= Beginning of Section =

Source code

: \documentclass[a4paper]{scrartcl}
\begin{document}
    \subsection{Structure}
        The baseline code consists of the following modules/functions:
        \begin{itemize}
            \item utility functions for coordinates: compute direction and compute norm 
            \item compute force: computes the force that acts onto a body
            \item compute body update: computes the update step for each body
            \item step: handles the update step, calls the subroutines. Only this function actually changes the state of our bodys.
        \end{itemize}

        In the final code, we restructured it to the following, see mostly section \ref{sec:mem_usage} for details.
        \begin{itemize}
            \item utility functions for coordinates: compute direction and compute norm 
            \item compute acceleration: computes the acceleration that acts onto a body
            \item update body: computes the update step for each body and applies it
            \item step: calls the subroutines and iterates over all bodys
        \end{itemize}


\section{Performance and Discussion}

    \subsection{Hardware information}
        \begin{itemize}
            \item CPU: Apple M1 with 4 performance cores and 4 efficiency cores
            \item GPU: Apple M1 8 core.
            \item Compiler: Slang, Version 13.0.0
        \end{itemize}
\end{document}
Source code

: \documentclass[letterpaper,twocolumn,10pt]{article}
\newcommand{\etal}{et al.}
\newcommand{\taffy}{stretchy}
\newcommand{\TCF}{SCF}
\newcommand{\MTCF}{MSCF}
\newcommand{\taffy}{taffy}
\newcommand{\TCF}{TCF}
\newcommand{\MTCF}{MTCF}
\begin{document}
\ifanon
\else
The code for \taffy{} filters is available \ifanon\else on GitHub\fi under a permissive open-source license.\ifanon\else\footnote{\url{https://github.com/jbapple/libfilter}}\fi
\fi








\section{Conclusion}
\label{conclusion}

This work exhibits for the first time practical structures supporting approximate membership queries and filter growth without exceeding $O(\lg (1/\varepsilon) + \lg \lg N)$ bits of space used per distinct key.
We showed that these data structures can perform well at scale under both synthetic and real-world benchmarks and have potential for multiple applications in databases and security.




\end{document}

= End of Section =

None of the records may be omitted; each is to be printed exactly.

#### ANSWER BOX
Source code

: \documentclass[a4paper]{scrartcl}
\begin{document}
    \subsection{Structure}
        The baseline code consists of the following modules/functions:
        \begin{itemize}
            \item utility functions for coordinates: compute direction and compute norm 
            \item compute force: computes the force that acts onto a body
            \item compute body update: computes the update step for each body
            \item step: handles the update step, calls the subroutines. Only this function actually changes the state of our bodys.
        \end{itemize}

        In the final code, we restructured it to the following, see mostly section \ref{sec:mem_usage} for details.
        \begin{itemize}
            \item utility functions for coordinates: compute direction and compute norm 
            \item compute acceleration: computes the acceleration that acts onto a body
            \item update body: computes the update step for each body and applies it
            \item step: calls the subroutines and iterates over all bodys
        \end{itemize}


\section{Performance and Discussion}

    \subsection{Hardware information}
        \begin{itemize}
            \item CPU: Apple M1 with 4 performance cores and 4 efficiency cores
            \item GPU: Apple M1 8 core.
            \item Compiler: Slang, Version 13.0.0
        \end{itemize}
\end{document}
Source code

: \documentclass[letterpaper,twocolumn,10pt]{article}
\newcommand{\etal}{et al.}
\newcommand{\taffy}{stretchy}
\newcommand{\TCF}{SCF}
\newcommand{\MTCF}{MSCF}
\newcommand{\taffy}{taffy}
\newcommand{\TCF}{TCF}
\newcommand{\MTCF}{MTCF}
\begin{document}
\ifanon
\else
The code for \taffy{} filters is available \ifanon\else on GitHub\fi under a permissive open-source license.\ifanon\else\footnote{\url{https://github.com/jbapple/libfilter}}\fi
\fi








\section{Conclusion}
\label{conclusion}

This work exhibits for the first time practical structures supporting approximate membership queries and filter growth without exceeding $O(\lg (1/\varepsilon) + \lg \lg N)$ bits of space used per distinct key.
We showed that these data structures can perform well at scale under both synthetic and real-world benchmarks and have potential for multiple applications in databases and security.




\end{document}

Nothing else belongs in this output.